**EXERCISE PROMPT:** Within the data below, copy each line where the string "documentclass" is found.

**RECORDS PROVIDED:**
==*==
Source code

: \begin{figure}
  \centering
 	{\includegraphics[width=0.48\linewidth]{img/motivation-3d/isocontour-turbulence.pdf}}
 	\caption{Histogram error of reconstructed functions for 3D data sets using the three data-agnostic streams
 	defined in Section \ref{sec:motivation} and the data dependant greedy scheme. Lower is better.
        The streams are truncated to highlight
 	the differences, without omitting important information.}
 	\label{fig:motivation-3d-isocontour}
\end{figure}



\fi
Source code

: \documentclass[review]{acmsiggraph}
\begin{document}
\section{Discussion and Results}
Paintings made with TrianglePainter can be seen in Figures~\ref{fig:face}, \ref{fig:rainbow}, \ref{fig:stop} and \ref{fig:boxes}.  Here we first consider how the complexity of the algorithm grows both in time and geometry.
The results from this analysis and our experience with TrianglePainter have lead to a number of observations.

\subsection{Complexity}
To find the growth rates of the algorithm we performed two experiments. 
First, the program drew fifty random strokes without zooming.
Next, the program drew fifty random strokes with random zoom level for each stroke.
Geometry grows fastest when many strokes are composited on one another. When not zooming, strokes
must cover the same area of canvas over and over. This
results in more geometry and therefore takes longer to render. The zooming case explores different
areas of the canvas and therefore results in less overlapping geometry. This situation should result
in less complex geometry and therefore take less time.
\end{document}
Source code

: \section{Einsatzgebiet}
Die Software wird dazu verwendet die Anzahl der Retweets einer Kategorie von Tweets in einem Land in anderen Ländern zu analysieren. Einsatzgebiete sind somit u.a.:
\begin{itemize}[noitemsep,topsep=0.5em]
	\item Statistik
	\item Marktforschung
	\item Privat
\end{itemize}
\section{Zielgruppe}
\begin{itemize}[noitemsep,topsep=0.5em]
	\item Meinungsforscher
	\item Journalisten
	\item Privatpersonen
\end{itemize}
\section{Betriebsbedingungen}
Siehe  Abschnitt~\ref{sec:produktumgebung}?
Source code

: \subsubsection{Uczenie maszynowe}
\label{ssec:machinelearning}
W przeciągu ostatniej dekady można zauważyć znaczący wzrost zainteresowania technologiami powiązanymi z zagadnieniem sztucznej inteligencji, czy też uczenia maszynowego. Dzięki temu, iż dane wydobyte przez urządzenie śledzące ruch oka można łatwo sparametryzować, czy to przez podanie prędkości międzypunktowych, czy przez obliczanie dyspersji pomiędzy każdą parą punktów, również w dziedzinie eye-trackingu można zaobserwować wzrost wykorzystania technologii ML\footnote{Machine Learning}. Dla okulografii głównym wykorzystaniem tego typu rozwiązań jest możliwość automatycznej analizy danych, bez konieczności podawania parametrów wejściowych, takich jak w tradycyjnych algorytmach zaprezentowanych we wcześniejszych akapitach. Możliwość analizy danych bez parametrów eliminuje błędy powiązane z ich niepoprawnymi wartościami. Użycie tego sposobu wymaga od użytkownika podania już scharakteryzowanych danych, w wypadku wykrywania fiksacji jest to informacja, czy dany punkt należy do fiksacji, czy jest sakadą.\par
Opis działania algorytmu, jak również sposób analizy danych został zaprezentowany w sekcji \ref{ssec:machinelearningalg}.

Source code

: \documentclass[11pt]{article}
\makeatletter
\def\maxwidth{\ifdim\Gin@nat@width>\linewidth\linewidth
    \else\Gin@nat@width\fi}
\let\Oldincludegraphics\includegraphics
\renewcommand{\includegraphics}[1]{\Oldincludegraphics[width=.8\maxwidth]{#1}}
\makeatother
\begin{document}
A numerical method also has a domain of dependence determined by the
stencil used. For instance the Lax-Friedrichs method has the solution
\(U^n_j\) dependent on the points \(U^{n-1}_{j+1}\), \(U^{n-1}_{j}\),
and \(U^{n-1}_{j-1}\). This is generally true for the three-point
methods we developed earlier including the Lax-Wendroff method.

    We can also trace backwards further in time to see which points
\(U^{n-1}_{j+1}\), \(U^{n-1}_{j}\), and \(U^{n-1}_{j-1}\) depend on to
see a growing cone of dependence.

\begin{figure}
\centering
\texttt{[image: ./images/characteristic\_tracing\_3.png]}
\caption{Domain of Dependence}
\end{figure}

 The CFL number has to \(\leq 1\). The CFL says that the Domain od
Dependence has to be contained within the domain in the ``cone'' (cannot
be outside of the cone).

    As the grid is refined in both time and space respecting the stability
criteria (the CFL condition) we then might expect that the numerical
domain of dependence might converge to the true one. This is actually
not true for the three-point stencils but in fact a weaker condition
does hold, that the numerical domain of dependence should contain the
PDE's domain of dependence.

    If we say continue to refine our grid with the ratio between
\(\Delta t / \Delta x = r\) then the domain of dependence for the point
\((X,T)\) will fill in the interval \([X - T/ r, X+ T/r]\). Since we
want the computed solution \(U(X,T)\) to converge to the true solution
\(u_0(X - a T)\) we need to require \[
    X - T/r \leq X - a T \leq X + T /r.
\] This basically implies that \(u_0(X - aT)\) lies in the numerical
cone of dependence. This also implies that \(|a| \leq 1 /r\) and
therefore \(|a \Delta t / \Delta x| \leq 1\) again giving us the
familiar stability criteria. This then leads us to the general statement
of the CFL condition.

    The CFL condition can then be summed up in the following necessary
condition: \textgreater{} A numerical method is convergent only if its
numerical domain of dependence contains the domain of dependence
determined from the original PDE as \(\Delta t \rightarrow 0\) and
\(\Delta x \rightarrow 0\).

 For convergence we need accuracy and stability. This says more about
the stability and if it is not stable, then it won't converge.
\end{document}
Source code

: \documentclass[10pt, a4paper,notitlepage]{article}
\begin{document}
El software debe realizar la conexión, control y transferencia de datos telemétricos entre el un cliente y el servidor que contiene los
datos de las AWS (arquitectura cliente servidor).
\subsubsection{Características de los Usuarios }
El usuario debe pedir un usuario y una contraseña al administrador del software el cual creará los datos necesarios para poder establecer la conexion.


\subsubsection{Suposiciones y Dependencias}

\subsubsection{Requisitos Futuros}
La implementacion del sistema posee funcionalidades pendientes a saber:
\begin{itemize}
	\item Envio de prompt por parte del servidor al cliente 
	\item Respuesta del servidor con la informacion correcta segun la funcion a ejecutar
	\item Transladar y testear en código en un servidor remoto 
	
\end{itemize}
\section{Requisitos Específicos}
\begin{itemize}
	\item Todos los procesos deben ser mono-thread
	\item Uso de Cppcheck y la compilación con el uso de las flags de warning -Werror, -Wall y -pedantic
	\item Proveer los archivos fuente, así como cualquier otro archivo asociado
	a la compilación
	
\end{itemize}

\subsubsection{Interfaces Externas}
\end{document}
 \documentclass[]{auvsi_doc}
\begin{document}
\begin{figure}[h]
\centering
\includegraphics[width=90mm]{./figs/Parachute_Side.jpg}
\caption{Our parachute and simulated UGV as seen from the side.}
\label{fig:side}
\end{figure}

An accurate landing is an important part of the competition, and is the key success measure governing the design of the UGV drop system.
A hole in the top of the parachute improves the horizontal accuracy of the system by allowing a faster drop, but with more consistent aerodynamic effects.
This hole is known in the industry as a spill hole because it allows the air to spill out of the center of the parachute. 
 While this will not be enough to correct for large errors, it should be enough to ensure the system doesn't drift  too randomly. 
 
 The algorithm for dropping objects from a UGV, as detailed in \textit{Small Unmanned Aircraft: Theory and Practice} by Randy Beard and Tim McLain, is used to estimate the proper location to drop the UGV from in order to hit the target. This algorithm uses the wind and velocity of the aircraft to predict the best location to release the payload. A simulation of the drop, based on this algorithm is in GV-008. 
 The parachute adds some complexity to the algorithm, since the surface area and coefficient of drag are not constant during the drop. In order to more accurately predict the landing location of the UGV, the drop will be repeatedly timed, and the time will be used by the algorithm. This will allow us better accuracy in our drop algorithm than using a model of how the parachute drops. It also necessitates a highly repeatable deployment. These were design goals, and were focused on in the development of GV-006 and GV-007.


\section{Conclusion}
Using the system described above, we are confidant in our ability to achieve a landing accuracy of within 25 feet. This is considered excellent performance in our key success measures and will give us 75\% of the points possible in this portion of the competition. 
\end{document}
==*==
**ANSWER TO THIS PROBLEM:**
: \documentclass[review]{acmsiggraph}
: \documentclass[11pt]{article}
: \documentclass[10pt, a4paper,notitlepage]{article}
 \documentclass[]{auvsi_doc}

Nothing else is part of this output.